- _Assignment_
Would you output the entries below only from the line containing "around a solute." through the line containing "## Theoretical foundations", exactly as they stand and with both ends included?

═══

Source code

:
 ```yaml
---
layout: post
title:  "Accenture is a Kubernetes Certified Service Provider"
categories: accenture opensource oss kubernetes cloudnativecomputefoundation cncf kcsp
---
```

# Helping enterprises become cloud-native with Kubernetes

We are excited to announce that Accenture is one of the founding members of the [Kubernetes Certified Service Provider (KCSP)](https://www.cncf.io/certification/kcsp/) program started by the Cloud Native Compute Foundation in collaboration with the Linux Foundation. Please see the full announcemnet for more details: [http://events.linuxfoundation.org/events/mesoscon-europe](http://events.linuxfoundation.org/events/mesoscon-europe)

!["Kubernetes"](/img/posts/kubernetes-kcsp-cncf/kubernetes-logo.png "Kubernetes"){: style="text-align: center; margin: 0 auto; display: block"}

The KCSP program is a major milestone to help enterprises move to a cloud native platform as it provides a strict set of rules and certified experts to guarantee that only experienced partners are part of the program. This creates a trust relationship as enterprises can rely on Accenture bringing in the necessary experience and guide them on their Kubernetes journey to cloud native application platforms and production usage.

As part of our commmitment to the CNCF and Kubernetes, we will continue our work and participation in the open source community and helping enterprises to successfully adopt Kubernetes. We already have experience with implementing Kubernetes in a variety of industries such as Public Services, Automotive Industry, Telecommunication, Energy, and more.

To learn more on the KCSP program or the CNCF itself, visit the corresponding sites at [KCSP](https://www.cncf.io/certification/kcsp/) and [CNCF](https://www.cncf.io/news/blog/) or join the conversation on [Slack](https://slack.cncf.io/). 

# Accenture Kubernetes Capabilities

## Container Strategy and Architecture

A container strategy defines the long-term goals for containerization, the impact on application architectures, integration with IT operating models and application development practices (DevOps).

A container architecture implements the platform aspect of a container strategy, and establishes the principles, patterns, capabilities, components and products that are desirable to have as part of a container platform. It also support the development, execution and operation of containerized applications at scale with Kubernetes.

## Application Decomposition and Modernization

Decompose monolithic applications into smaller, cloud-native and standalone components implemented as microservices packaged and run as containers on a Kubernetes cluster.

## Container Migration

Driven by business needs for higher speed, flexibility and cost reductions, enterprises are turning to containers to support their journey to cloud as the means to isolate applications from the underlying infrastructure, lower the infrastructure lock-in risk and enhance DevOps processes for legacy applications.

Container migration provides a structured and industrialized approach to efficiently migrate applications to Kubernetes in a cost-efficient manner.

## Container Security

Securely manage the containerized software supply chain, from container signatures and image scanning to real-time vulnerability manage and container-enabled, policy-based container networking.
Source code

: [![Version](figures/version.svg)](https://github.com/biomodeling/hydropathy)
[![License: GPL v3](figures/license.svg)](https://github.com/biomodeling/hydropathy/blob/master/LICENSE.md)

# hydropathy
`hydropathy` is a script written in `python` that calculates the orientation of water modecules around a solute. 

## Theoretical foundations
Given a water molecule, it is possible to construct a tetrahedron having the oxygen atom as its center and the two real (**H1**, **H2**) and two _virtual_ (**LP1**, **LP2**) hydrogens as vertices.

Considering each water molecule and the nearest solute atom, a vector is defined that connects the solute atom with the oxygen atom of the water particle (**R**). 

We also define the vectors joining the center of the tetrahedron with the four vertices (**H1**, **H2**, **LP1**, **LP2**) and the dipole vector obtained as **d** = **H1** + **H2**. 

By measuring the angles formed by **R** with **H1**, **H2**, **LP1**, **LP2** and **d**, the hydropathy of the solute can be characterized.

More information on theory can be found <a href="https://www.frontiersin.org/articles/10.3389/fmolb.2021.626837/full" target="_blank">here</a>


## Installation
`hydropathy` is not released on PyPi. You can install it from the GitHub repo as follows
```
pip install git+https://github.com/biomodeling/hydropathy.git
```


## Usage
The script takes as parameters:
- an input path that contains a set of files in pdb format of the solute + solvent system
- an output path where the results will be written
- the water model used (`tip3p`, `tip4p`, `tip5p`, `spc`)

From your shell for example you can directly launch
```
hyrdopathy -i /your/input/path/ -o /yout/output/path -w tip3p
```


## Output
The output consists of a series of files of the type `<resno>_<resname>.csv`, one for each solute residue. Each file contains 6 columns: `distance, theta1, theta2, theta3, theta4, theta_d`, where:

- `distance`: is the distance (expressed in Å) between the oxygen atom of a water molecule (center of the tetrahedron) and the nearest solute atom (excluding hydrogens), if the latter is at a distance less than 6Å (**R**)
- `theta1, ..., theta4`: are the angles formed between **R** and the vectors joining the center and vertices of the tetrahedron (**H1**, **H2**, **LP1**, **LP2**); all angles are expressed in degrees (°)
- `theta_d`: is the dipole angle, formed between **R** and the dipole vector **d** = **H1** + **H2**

═══

- _Task output_
`hydropathy` is a script written in `python` that calculates the orientation of water modecules around a solute. 

## Theoretical foundations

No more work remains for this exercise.